Language is the culpritBMJ 2000; 320 doi: https://doi.org/10.1136/bmj.320.7231.0 (Published 05 February 2000) Cite this as: BMJ 2000;320:0
How would you answer the question: “How does that make you feel?” You might, for example, respond by describing your personal feelings. But if the question was asked during an oral examination for membership of the Royal College of General Practitioners and the examiners were trying to elicit your approach to managing a type of patient then that would be the wrong response and you might fail.
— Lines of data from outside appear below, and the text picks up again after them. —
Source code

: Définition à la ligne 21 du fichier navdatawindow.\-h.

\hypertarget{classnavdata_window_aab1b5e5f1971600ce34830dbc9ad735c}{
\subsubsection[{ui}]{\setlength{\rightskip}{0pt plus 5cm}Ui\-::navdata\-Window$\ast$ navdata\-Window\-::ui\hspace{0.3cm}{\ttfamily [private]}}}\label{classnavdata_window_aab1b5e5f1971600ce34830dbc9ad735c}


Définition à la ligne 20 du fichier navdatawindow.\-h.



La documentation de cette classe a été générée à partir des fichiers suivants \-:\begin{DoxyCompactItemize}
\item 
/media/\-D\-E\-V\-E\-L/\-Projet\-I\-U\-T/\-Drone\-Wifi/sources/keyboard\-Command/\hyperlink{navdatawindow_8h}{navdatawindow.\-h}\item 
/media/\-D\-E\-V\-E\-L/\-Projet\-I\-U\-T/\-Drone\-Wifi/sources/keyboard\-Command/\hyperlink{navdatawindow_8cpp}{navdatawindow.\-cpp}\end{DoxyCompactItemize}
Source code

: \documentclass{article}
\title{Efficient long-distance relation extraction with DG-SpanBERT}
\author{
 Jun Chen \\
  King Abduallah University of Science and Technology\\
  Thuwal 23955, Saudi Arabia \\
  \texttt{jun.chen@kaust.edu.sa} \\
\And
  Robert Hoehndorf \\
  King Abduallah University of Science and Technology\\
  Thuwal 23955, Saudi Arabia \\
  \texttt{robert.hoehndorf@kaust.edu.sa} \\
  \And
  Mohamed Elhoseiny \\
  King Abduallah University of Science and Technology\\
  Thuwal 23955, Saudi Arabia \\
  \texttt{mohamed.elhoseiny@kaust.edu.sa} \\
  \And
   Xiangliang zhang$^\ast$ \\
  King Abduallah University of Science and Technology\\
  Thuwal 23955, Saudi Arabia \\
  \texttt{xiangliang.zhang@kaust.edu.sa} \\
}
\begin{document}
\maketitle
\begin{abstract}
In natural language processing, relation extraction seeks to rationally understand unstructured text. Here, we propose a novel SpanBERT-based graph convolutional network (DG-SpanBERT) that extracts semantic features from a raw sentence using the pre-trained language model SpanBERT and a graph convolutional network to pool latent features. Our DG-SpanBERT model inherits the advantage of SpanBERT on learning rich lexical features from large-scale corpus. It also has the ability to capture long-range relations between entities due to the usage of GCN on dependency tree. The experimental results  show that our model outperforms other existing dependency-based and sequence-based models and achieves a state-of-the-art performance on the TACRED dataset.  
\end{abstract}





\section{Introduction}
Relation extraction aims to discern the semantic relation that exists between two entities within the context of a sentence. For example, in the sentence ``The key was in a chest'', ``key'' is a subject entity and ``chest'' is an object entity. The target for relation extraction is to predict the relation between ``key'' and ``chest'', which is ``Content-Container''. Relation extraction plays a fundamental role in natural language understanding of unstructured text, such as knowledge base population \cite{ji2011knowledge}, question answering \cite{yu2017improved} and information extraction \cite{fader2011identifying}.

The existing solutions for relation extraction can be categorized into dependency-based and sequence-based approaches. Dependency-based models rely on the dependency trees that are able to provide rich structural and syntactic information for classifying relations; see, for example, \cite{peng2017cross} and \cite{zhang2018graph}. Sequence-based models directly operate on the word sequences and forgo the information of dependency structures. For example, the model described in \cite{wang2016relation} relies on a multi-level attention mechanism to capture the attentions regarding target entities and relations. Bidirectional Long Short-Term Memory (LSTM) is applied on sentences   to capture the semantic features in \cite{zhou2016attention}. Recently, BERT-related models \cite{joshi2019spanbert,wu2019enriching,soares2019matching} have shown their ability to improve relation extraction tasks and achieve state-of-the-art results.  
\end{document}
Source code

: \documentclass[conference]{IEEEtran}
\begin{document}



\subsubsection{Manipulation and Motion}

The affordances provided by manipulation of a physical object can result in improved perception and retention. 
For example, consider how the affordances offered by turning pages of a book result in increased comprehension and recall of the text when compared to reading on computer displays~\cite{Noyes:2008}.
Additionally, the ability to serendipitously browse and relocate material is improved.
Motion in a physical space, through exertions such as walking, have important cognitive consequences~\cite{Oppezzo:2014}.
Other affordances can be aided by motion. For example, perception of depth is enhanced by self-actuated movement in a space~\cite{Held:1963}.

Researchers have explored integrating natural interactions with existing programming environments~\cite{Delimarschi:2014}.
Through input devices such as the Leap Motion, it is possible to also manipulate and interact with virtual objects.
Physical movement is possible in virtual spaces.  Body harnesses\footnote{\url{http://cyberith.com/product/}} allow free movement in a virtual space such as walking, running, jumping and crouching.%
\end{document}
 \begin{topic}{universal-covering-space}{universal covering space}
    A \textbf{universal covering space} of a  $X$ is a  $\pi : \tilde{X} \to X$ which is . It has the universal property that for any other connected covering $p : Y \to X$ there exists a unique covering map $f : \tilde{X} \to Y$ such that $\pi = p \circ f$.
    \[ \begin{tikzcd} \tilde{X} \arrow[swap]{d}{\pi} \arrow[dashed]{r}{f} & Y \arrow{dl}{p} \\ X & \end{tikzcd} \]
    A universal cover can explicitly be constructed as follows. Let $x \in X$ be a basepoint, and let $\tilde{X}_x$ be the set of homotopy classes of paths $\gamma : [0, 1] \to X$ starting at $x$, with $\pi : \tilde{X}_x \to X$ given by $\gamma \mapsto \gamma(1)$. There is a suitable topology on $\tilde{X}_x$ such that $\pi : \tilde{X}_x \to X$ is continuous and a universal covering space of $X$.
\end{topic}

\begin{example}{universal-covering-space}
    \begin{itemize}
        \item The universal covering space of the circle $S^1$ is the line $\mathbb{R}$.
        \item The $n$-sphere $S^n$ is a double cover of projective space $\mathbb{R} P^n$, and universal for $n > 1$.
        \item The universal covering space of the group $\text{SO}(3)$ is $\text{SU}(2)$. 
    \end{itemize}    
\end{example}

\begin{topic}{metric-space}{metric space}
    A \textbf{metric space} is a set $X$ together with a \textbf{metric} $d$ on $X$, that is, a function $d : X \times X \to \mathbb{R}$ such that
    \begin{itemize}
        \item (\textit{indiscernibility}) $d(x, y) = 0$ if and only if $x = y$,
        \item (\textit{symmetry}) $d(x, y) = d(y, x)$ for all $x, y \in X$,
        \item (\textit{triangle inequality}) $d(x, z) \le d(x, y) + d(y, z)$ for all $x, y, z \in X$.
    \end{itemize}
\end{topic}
The college wanted to find out why so many Asian doctors trained overseas were doing badly in its oral examination, and on p 370 Celia Roberts and colleagues describe the detailed sociolinguistic discourse analysis that they undertook on the examination. They found three areas of particular difficulty for doctors trained outside Britain and with English not as their first language. Much of the information examiners seek is couched in “institutional discourse”—abstract analytical talk that practitioners use to discuss what goes on in, say, a consultation, yet in exams this is muddled together with discourse about personal experience and about professional issues. Such hybrid discourse is combined with the interactional complexity of an oral examination (examiners and candidates responding to each other) and questions on slippery areas such as values and attitudes. In an accompanying commentary Aneez Esmail and Carl May argue that educational organisations had better get their oral examinations right, or abandon them altogether.
Another place where language gets in the way is highlighted by Iona Heath and colleagues in their editorial (p 326). They endorse the definition of general practice proposed by Frede Olesen and others (p 354), with its emphasis on frontline care and integration of psychological, sociological, and biomedical perspectives, but they worry that in English “generalist” is the opposite of “specialist.” This contrast, they argue disadvantages general practitioners in the political machinery of training standards in the European Union. To enhance their training and status general practitioners are thinking of claiming specialist status.
Meanwhile Phil Alderson and Ian Roberts lament the liking of English language editors for dramatic findings (p 376). Systematic reviews that show no evidence to guide practice tend not to get published in prominent journals, yet the fact that there is no good evidence for an intervention is important and can make it easier to perform subsequent trials—as, for example, with the current MRC trial of corticosteroids in head injury. Moreover, reviews are more likely to have dramatic findings if their methods are weak. “Uncertainty is the lifeblood of clinical research,” say the authors, and they urge editors—and readers—to embrace it.